§ Action item:
Which lines in the entries below contain the string "Inspector"? Show each of them in full.

(Stored data)
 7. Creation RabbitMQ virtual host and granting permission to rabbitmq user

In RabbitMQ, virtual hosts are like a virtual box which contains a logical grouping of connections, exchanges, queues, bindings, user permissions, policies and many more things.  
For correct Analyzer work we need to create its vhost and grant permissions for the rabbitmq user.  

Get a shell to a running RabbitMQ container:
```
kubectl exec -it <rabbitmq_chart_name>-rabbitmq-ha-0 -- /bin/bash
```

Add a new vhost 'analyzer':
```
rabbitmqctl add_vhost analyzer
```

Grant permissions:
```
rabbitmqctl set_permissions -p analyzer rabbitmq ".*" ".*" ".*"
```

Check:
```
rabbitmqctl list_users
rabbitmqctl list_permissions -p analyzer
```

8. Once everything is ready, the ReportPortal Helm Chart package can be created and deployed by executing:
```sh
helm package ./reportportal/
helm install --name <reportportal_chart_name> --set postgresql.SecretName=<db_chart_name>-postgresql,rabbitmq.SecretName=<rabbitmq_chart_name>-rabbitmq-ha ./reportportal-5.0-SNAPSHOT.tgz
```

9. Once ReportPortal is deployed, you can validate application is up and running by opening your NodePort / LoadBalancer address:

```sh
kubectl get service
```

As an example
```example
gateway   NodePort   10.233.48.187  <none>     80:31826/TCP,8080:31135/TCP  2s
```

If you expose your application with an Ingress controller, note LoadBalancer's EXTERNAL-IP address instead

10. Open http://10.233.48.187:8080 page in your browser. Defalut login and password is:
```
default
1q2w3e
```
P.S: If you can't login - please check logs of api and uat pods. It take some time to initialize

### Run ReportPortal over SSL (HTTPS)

==

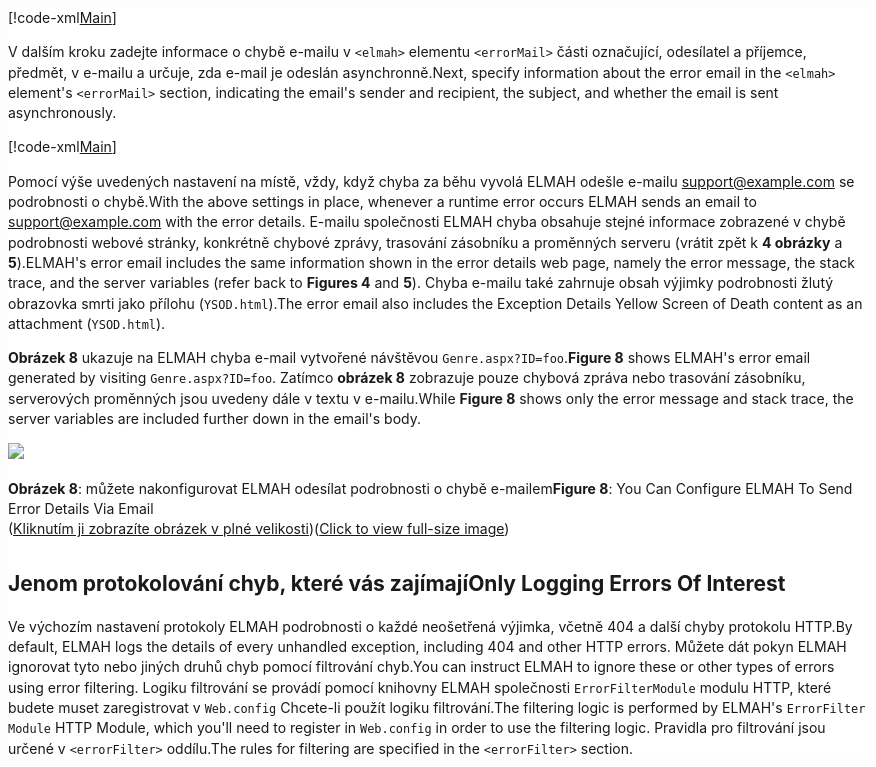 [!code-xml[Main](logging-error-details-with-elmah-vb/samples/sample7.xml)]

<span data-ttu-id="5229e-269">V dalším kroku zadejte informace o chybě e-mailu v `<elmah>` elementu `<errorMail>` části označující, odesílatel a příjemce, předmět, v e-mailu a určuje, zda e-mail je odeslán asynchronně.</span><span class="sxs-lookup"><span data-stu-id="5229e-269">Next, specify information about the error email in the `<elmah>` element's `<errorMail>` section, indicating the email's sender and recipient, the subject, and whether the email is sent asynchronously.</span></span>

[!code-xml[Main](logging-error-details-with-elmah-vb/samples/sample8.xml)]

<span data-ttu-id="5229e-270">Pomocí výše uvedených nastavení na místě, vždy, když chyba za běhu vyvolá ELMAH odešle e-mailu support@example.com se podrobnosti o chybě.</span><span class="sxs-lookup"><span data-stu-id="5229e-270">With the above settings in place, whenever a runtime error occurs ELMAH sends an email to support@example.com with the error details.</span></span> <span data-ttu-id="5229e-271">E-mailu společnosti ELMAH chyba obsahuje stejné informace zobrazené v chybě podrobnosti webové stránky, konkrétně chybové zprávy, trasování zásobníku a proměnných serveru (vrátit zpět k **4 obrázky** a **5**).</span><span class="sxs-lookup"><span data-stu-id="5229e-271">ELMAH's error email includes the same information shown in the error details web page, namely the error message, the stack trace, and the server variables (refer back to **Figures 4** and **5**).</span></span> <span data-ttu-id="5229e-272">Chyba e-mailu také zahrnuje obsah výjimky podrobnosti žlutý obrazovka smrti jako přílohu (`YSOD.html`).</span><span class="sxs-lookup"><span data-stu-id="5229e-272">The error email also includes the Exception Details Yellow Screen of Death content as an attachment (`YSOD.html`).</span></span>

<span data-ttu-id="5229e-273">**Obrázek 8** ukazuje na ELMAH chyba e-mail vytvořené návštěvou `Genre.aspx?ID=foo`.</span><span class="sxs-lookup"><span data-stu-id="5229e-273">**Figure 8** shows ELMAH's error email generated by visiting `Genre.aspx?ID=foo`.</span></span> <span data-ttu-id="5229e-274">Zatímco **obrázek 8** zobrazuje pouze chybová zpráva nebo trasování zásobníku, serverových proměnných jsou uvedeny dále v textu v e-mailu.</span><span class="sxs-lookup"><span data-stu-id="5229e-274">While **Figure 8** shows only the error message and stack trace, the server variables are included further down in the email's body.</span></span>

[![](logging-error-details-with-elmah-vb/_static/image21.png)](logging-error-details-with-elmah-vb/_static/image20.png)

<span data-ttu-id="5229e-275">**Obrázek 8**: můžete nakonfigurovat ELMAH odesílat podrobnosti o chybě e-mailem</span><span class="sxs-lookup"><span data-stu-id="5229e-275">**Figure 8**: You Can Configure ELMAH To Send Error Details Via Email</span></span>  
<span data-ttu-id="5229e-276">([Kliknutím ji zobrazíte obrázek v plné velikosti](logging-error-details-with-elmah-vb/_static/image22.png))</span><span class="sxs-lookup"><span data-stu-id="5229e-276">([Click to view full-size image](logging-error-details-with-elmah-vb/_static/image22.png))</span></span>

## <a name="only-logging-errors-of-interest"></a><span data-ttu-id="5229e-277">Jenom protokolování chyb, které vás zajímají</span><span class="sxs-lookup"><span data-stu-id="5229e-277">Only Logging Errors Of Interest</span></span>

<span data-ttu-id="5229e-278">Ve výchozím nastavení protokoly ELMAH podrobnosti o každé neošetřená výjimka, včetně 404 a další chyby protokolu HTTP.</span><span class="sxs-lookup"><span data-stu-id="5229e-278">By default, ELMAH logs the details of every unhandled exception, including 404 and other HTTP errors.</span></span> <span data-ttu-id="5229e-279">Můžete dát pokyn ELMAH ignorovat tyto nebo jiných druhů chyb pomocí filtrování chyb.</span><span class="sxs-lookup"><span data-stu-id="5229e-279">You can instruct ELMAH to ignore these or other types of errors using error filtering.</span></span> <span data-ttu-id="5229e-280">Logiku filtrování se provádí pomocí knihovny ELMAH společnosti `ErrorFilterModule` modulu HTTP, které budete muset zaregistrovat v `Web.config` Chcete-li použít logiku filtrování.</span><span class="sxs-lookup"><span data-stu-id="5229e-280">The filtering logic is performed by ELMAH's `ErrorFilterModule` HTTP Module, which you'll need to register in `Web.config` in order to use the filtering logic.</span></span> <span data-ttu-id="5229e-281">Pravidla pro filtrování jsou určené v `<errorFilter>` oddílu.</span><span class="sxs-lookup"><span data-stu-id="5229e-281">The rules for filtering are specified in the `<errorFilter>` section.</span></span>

==

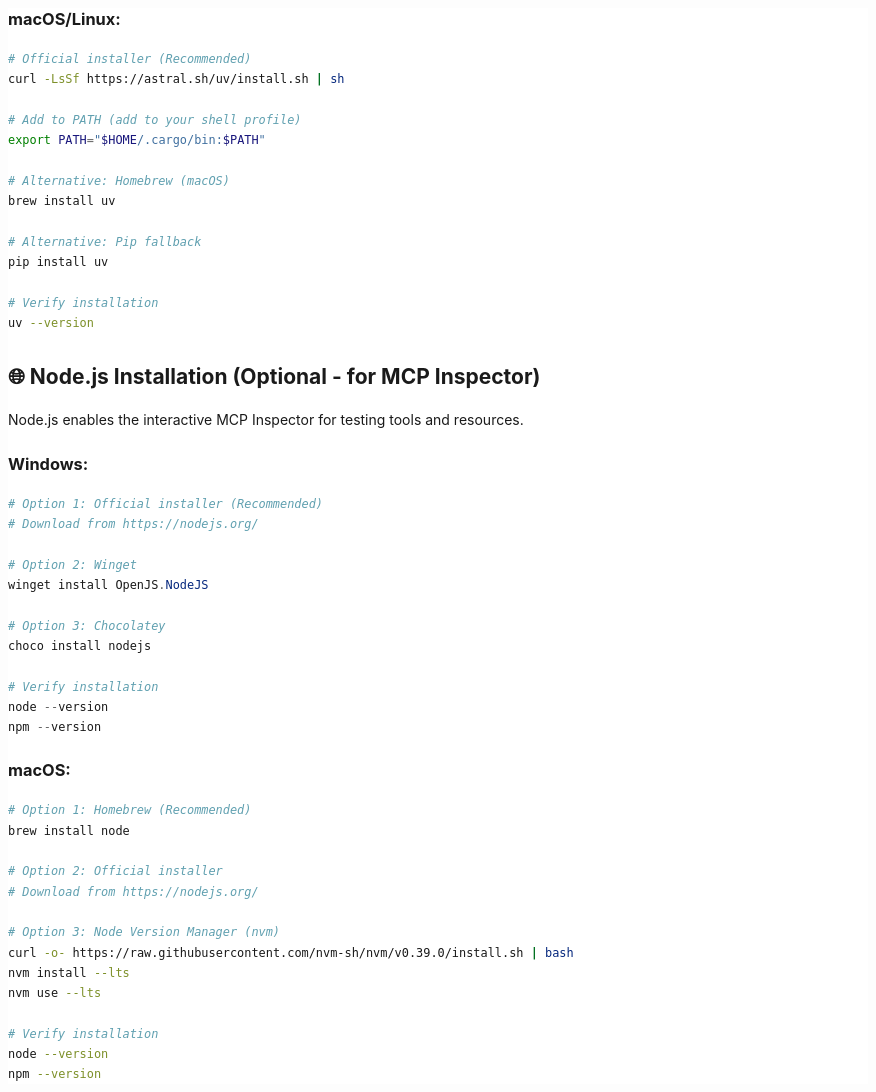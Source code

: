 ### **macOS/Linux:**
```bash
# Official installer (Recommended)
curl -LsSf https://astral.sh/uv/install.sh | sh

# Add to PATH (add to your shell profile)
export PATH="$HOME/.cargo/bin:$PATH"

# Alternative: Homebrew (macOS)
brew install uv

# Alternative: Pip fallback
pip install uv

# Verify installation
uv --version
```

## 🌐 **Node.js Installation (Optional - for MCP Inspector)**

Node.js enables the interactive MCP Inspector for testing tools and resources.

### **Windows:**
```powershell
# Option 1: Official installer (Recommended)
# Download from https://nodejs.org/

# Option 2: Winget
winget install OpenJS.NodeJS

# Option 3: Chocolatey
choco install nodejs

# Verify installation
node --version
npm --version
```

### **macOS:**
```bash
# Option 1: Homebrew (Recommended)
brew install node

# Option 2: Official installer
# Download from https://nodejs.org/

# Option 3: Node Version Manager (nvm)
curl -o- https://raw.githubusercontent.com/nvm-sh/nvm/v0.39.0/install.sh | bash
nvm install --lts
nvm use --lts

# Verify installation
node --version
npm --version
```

§ Answer space:
## 🌐 **Node.js Installation (Optional - for MCP Inspector)**
Node.js enables the interactive MCP Inspector for testing tools and resources.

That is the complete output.